La présente décision a pour objet de :
Définir et aménager les durées du travail et horaires applicables au sein de la Société,
Rappeler l’importance du droit à la déconnexion de chaque salarié,
Définir les compensations dues en cas de réalisation de travail supplémentaire et favoriser la prise de récupération à la demande du salarié,
Rappeler et faire respecter durées maximales de travail,
Améliorer globalement l’organisation et la durée du travail au sein de l’entreprise,
Organiser le suivi et le contrôle du temps de travail des salariés.

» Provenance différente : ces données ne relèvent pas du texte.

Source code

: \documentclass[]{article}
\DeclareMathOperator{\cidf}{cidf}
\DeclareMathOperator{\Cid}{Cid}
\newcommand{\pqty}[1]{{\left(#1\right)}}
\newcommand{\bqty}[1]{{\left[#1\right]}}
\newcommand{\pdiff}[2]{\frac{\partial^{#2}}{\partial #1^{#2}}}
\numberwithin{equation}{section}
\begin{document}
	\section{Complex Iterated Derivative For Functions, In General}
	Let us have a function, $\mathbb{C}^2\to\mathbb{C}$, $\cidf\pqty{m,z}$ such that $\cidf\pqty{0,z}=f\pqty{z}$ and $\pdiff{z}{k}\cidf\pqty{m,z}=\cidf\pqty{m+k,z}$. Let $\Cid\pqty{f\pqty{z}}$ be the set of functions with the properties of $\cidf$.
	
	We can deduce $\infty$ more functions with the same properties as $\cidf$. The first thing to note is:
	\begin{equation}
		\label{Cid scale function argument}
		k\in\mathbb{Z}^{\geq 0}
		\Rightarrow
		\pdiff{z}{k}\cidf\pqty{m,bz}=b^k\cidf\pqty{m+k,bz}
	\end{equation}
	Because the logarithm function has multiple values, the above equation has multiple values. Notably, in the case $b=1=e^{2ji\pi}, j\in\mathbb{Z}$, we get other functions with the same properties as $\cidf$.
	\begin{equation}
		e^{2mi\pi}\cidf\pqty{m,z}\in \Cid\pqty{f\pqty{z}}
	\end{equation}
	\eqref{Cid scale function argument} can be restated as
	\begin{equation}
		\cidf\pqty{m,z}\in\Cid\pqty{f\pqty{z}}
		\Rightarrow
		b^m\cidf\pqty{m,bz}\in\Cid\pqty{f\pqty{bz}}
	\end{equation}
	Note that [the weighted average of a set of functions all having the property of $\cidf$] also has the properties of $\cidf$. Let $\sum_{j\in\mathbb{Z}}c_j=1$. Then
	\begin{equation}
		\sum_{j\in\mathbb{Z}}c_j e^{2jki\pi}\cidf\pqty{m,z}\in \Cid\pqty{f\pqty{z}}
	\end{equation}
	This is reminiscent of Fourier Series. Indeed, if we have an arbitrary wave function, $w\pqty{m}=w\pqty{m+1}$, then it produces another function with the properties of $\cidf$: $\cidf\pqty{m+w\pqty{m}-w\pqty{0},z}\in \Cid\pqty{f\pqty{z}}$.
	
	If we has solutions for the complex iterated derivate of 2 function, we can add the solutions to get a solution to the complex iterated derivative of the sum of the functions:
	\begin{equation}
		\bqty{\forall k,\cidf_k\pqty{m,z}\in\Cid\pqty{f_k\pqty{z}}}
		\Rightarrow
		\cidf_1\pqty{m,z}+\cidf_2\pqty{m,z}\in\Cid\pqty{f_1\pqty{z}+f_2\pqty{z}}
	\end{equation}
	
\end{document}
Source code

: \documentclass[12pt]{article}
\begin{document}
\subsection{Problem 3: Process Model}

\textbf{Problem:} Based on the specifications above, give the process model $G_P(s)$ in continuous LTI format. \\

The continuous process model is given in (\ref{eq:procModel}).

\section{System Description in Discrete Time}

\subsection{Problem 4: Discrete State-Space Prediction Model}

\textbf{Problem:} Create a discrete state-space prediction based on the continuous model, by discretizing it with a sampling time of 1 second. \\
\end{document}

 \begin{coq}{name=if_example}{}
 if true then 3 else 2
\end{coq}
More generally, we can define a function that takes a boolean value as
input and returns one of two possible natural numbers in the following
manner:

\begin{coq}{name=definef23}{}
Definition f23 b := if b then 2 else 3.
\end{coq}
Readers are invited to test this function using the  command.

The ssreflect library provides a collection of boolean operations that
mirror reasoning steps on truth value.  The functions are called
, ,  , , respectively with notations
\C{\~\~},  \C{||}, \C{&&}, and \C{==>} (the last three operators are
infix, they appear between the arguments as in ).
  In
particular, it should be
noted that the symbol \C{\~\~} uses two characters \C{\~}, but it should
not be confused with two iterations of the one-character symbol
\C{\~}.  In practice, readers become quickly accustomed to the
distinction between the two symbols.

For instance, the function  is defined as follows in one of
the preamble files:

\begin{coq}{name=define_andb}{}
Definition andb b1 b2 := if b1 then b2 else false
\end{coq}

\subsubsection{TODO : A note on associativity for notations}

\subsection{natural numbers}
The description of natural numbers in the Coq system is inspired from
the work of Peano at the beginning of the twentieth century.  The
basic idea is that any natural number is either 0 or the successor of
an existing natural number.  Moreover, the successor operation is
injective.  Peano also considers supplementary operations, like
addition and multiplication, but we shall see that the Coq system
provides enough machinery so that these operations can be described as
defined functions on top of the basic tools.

La Société étant dépourvue de Délégués Syndicaux et, n’étant dotée d’aucune instance représentative du personnel, la Direction a souhaité proposer à l’ensemble des salariés le présent accord par voie référendaire.
Cette négociation s’inscrit dans le cadre des articles L. 2232-21, D.2232-2 et D. 2232-4 du Code du travail.
Le présent accord vient se substituer à l’accord de branche Syntec du 22 juin 1999 et à toute disposition conventionnelle, issue d’usages, d’engagements unilatéraux applicables au sein de la Société au jour de sa conclusion et ayant le même objet. CHAMP D’APPLICATION
Les dispositions du présent accord sont applicables à l’ensemble des salariés de la Société, en contrat à durée indéterminée ou à durée déterminée, à temps plein comme à temps partiel. Il vise à favoriser l’équilibre entre vie professionnelle et vie privée des salariés. PARTIE I : AMENAGEMENT ET ORGANISATION DU TEMPS DE TRAVAIL
CHAPITRE 1 : DEFINITIONS LEGALES
A défaut de dispositions conventionnelles spécifiques, mentionnées au présent accord, les dispositions légales précisées ci-dessous s’appliquent.
SECTION 1 : LE TEMPS DE TRAVAIL EFFECTIF
Article 1 – Définition du temps de travail effectif La durée du travail effectif est le temps pendant lequel le salarié est à la disposition de l’employeur et se conforme à ses directives sans pouvoir vaquer librement à des occupations personnelles (L.3121-1 Code du travail).
Article 2 – Le temps de pause
Tout salarié bénéficie d’un temps de pause d’une durée minimale de 20 minutes, à compter de 6 heures de travail effectif consécutives (L.3121-16 Code du travail). Le temps de pause n'est pas considéré comme du temps de travail effectif, ni rémunéré comme tel.
Exemple : La coupure de travail pour déjeuner qui s'intercale entre deux périodes de travail effectif est un temps de pause.
Article 3 – Le temps de trajet
Le temps de trajet entre le domicile et le lieu d’exécution du travail n’est pas considéré comme du temps de travail effectif.
Le temps de trajet passé entre deux lieux d’exécution du travail (deux agences, deux missions, deux clients…) est en revanche du temps de travail effectif et comptabilisé comme tel.
SECTION 2 : DUREE LEGALE DU TRAVAIL
La durée légale de travail effectif des salariés est de 35 heures par semaine civile (L. 3121-27 Code du travail).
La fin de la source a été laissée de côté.